30 октября, прождав улучшения погоды на нашем аэродроме, вылетели с аэродрома Люберцы в середине дня. При подходе к Волгограду получаем команду на снижение, условия погоды высота облаков 180 м. при хорошей видимости и заход на посадку, так как наш аэродром нас не принимает по метеоусловиям. Заход на посадку выполнили грязно. Сказалась недостаточная тренировка.пройдя дальний привод на высоте двести метров вышли из облаков под углом к ВПП. Руководитель полетов посадку запретил и дал команду визуально следовать на свою точку.
Посадку на своём аэродроме произвели в конце рабочего дня, и попали на партийное собрание с повесткой дня: «Подготовка к работе в зимний период». Собрание проходило активно.

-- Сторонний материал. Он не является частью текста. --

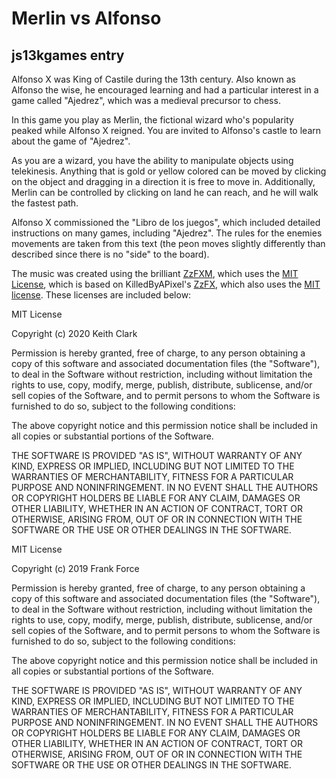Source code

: # Merlin vs Alfonso
## js13kgames entry

Alfonso X was King of Castile during the 13th century. Also known as Alfonso the wise, he encouraged learning and had a particular interest in a game called "Ajedrez", which was a medieval precursor to chess.

In this game you play as Merlin, the fictional wizard who's popularity peaked while Alfonso X reigned. You are invited to Alfonso's castle to learn about the game of "Ajedrez".

As you are a wizard, you have the ability to manipulate objects using telekinesis. Anything that is gold or yellow colored can be moved by clicking on the object and dragging in a direction it is free to move in. Additionally, Merlin can be controlled by clicking on land he can reach, and he will walk the fastest path.

Alfonso X commissioned the "Libro de los juegos", which included detailed instructions on many games, including "Ajedrez". The rules for the enemies movements are taken from this text (the peon moves slightly differently than described since there is no "side" to the board).

The music was created using the brilliant [ZzFXM](https://github.com/keithclark/ZzFXM), which uses the [MIT License](https://github.com/keithclark/ZzFXM/blob/master/LICENSE), which is based on KilledByAPixel's [ZzFX](https://github.com/KilledByAPixel/ZzFX), which also uses the [MIT license](https://github.com/KilledByAPixel/ZzFX/blob/master/LICENSE). These licenses are included below:

MIT License

Copyright (c) 2020 Keith Clark

Permission is hereby granted, free of charge, to any person obtaining a copy
of this software and associated documentation files (the "Software"), to deal
in the Software without restriction, including without limitation the rights
to use, copy, modify, merge, publish, distribute, sublicense, and/or sell
copies of the Software, and to permit persons to whom the Software is
furnished to do so, subject to the following conditions:

The above copyright notice and this permission notice shall be included in all
copies or substantial portions of the Software.

THE SOFTWARE IS PROVIDED "AS IS", WITHOUT WARRANTY OF ANY KIND, EXPRESS OR
IMPLIED, INCLUDING BUT NOT LIMITED TO THE WARRANTIES OF MERCHANTABILITY,
FITNESS FOR A PARTICULAR PURPOSE AND NONINFRINGEMENT. IN NO EVENT SHALL THE
AUTHORS OR COPYRIGHT HOLDERS BE LIABLE FOR ANY CLAIM, DAMAGES OR OTHER
LIABILITY, WHETHER IN AN ACTION OF CONTRACT, TORT OR OTHERWISE, ARISING FROM,
OUT OF OR IN CONNECTION WITH THE SOFTWARE OR THE USE OR OTHER DEALINGS IN THE
SOFTWARE.

MIT License

Copyright (c) 2019 Frank Force

Permission is hereby granted, free of charge, to any person obtaining a copy
of this software and associated documentation files (the "Software"), to deal
in the Software without restriction, including without limitation the rights
to use, copy, modify, merge, publish, distribute, sublicense, and/or sell
copies of the Software, and to permit persons to whom the Software is
furnished to do so, subject to the following conditions:

The above copyright notice and this permission notice shall be included in all
copies or substantial portions of the Software.

THE SOFTWARE IS PROVIDED "AS IS", WITHOUT WARRANTY OF ANY KIND, EXPRESS OR
IMPLIED, INCLUDING BUT NOT LIMITED TO THE WARRANTIES OF MERCHANTABILITY,
FITNESS FOR A PARTICULAR PURPOSE AND NONINFRINGEMENT. IN NO EVENT SHALL THE
AUTHORS OR COPYRIGHT HOLDERS BE LIABLE FOR ANY CLAIM, DAMAGES OR OTHER
LIABILITY, WHETHER IN AN ACTION OF CONTRACT, TORT OR OTHERWISE, ARISING FROM,
OUT OF OR IN CONNECTION WITH THE SOFTWARE OR THE USE OR OTHER DEALINGS IN THE
SOFTWARE.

Все выступавшие говорили о недостатках в нашей службе. Под впечатлением только что закончившегося полёта в прениях выступил и я. Говорил о необходимости улучшения лётной подготовки, указав, что для этого не созданы условия и не принимаются меры для их создания. В заключении я сказал: «Мы работаем в таких условиях, что даже это собрание проводим в тесноте». Напомнил о только что завершенном полёте и о вынужденной январской посадке в поле вблизи Актюбинска при отказе только одного двигателя.
Присутствующий начальник политического отдела полигона полковник Балдырихин в своём выступлении обвинил меня в критике командования. А это запрещалось приказом Министра обороны. После собрания он сразу уехал, поговорить с ним не удалось.

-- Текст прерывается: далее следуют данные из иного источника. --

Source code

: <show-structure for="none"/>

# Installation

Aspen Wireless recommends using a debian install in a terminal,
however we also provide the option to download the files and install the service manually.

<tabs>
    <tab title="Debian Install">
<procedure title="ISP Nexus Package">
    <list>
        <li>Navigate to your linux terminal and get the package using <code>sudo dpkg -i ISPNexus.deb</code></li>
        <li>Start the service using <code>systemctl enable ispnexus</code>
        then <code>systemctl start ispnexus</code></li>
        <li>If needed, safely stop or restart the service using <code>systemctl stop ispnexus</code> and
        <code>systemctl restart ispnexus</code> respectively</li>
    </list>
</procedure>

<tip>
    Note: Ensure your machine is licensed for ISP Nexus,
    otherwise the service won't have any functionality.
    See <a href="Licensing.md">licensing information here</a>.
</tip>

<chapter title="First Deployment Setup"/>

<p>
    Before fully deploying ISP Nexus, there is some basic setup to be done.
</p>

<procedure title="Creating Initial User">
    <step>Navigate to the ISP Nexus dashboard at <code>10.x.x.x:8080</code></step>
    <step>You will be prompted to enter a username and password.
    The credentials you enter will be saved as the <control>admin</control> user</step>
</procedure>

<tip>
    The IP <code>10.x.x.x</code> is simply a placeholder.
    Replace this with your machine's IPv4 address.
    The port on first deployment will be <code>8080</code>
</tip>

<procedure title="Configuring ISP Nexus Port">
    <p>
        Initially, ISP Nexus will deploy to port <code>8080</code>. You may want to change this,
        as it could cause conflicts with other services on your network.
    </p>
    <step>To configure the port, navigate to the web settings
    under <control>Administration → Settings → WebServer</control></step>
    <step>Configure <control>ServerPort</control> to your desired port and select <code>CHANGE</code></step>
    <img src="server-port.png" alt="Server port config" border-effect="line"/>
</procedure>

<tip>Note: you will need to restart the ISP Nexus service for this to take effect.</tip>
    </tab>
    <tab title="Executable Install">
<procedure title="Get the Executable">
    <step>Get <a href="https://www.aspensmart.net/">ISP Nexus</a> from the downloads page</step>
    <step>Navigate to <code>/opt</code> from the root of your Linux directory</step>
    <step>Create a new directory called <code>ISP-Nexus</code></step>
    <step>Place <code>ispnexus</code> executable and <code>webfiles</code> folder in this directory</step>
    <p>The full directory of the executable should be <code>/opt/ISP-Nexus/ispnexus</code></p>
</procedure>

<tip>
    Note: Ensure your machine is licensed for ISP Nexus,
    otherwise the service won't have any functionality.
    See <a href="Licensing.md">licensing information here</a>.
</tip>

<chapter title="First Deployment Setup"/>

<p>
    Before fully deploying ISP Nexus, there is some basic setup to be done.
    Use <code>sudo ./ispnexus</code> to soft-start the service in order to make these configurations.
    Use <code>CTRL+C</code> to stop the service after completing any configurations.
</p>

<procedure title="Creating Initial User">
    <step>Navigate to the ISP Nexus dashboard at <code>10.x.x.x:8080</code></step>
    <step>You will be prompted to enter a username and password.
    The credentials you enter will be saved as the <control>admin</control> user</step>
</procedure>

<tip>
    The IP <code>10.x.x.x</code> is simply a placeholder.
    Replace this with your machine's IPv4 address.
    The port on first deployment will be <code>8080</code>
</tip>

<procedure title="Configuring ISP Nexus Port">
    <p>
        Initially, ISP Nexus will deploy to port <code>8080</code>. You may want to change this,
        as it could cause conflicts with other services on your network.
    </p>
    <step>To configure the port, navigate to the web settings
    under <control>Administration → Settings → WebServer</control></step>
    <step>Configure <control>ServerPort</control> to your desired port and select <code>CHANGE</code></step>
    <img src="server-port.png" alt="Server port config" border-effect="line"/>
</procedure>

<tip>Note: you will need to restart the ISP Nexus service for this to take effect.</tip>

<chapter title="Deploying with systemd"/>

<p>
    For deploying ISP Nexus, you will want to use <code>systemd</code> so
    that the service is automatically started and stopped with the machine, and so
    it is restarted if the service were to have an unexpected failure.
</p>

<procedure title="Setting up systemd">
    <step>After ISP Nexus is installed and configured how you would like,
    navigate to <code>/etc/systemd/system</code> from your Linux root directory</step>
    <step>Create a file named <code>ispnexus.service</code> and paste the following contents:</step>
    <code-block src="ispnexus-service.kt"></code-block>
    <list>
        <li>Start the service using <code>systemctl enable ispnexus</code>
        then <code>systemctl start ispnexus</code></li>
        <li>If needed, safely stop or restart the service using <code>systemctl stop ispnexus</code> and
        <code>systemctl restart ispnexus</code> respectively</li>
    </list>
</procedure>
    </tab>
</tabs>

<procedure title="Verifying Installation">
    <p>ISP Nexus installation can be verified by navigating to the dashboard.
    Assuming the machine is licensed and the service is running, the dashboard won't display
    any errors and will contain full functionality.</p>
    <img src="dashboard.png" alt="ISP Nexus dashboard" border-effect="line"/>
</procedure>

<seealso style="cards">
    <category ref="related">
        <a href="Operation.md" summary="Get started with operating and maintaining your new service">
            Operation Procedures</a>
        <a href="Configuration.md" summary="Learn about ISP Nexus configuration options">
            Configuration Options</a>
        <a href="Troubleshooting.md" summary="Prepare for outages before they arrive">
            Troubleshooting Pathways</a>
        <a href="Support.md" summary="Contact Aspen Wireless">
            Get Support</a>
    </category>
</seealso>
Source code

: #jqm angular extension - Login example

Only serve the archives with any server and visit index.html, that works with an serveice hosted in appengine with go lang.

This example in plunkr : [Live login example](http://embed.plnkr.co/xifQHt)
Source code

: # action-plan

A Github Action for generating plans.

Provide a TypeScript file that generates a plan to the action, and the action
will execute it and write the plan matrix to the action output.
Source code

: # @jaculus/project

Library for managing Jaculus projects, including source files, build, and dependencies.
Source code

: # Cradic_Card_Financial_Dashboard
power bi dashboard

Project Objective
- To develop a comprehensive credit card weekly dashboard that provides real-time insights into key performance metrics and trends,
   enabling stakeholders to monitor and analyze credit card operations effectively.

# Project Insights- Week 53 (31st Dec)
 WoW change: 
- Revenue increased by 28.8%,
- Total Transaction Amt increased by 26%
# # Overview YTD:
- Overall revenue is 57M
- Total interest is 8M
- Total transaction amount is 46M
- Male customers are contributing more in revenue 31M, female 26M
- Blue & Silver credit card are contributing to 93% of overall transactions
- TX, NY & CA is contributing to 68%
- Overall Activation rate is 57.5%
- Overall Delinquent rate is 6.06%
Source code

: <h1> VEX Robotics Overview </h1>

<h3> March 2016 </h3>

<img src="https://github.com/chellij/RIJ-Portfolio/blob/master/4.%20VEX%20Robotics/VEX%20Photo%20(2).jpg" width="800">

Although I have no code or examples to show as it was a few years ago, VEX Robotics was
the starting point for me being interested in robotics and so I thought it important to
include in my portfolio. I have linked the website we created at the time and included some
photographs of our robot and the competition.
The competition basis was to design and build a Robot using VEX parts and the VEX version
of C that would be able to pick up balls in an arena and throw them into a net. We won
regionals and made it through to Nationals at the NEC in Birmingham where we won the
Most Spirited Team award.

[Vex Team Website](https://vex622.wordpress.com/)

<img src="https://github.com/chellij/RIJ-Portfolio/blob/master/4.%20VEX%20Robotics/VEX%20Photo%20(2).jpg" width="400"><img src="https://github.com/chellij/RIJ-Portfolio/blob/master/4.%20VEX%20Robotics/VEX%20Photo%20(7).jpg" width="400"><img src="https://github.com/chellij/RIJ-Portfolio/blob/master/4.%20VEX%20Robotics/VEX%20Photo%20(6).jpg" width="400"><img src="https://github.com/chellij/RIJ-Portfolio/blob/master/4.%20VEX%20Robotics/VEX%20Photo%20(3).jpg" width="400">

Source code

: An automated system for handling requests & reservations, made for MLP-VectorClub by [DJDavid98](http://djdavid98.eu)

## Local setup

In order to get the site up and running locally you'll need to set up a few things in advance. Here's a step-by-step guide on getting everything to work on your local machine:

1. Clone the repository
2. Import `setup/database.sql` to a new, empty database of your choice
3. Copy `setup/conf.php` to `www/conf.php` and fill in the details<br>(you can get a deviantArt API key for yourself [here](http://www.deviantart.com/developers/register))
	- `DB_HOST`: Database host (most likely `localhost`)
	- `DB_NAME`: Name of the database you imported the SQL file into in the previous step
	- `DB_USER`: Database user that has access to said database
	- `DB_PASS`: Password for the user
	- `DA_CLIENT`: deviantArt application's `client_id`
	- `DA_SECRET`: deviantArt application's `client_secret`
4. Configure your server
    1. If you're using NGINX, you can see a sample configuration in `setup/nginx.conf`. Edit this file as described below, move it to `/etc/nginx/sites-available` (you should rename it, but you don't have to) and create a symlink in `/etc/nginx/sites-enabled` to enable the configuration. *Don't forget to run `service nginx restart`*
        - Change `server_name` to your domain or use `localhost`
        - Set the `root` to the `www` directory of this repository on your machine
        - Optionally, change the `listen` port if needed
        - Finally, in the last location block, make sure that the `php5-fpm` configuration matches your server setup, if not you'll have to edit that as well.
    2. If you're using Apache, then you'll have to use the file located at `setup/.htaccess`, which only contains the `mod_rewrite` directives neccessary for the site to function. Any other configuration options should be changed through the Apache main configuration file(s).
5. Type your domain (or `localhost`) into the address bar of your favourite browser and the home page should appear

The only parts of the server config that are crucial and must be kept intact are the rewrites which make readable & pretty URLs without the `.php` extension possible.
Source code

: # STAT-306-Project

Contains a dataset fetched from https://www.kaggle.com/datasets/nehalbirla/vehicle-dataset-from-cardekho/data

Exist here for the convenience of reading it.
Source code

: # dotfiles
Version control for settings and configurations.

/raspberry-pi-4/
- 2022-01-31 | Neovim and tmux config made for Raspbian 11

Через несколько дней меня вместе с заместителем командира эскадрильи по политической части майором Фоменко приглашают в партийную комиссию для беседы по поводу моего выступления. В своём оправдании я приводил, на мой взгляд, весомый аргумент: «Я не называл ни одной фамилии и в моём выступлении не было слова командир». В защиту меня выступало всё партийное бюро и даже майор Фоменко. Но всё равно оставалась вероятность получения партийного взыскания.

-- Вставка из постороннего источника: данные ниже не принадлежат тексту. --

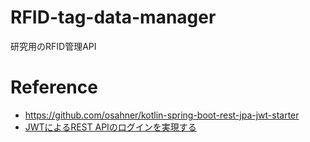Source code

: # RFID-tag-data-manager
研究用のRFID管理API
# Reference
- https://github.com/osahner/kotlin-spring-boot-rest-jpa-jwt-starter
- [JWTによるREST APIのログインを実現する](https://retheviper.github.io/spring/2020/06/10/spring-rest-api-login-with-jwt/#AuthenticationSuccessHandler%E3%81%AE%E4%BD%9C%E6%88%90)
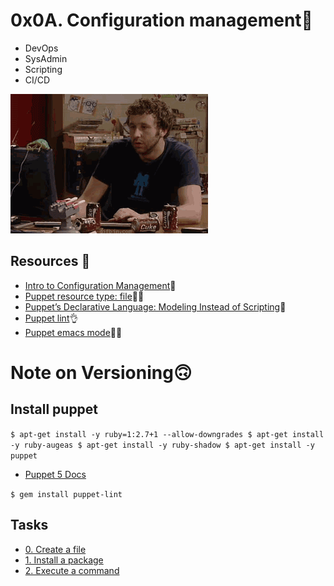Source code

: # 0x0A. Configuration management🫡
- DevOps
- SysAdmin
- Scripting
- CI/CD

<img src="img.gif" alt="">

## Resources 📑

- [Intro to Configuration Management](https://www.digitalocean.com/community/tutorials/an-introduction-to-configuration-management)🫡
- [Puppet resource type: file](https://www.puppet.com/docs/puppet/5.5/types/file.html)🧑‍💻
- [Puppet’s Declarative Language: Modeling Instead of Scripting](https://www.puppet.com/blog)👏
- [Puppet lint](http://puppet-lint.com/)👌
- [Puppet emacs mode](https://github.com/voxpupuli/puppet-mode)🤷‍♀️

# Note on Versioning🙃
## Install puppet

`$ apt-get install -y ruby=1:2.7+1 --allow-downgrades
$ apt-get install -y ruby-augeas
$ apt-get install -y ruby-shadow
$ apt-get install -y puppet`

- [Puppet 5 Docs](https://www.puppet.com/docs/puppet/5.5/puppet_index.html)

`$ gem install puppet-lint`

## Tasks
- [0. Create a file](https://intranet.alxswe.com/projects/292)
- [1. Install a package](https://intranet.alxswe.com/projects/292)
- [2. Execute a command](https://intranet.alxswe.com/projects/292)
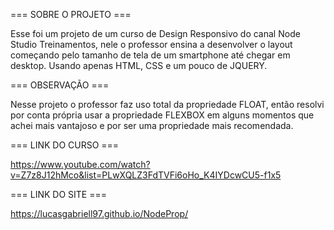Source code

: === SOBRE O PROJETO ===

Esse foi um projeto de um curso de Design Responsivo do canal Node Studio Treinamentos, nele o professor ensina a desenvolver o layout começando pelo tamanho de tela de um smartphone até chegar em desktop. Usando apenas HTML, CSS e um pouco de JQUERY.

=== OBSERVAÇÃO ===

Nesse projeto o professor faz uso total da propriedade FLOAT, então resolvi por conta própria usar a propriedade FLEXBOX em alguns momentos que achei mais vantajoso e por ser uma propriedade mais recomendada.

=== LINK DO CURSO ===

https://www.youtube.com/watch?v=Z7z8J12hMco&list=PLwXQLZ3FdTVFi6oHo_K4IYDcwCU5-f1x5

=== LINK DO SITE ===

https://lucasgabriell97.github.io/NodeProp/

Прошло несколько дней, для обсуждения доклада отчётно-выборному собранию партийное бюро в составе: А.Стариков - секретарь, члены: Н.Гончаров, Г.Сухарев, В.Филатов и я осталось на 10-ой площадке в казарме наших солдат. Обсуждение было активным, так как в нашей службе и жизни было много проблем, которые должна решать партийная организация. Я упорно настаивал, чтобы в докладе был поднят вопрос о летной подготовке в свете прошлого собрания. В разгар нашего обсуждения к нам, в казарму солдат нашей части, неожиданно зашёл полковник Балдырихин. Получив информацию о том, что мы готовимся к собранию, проинформировал нас о состоявшемся Октябрьском пленуме ЦК КПСС и порекомендовал доклад переделать. Я, конечно, не удержался и высказал недовольство. Его ответ: «Мы люди военные и приказы должны выполнять».Через несколько дней после Октябрьского пленума ЦК КПСС состоялось совещание партийного актива полигона, с критическим докладом на котором выступал начальник политического отдела. Он и все выступавшие резко критиковали командиров всех степеней.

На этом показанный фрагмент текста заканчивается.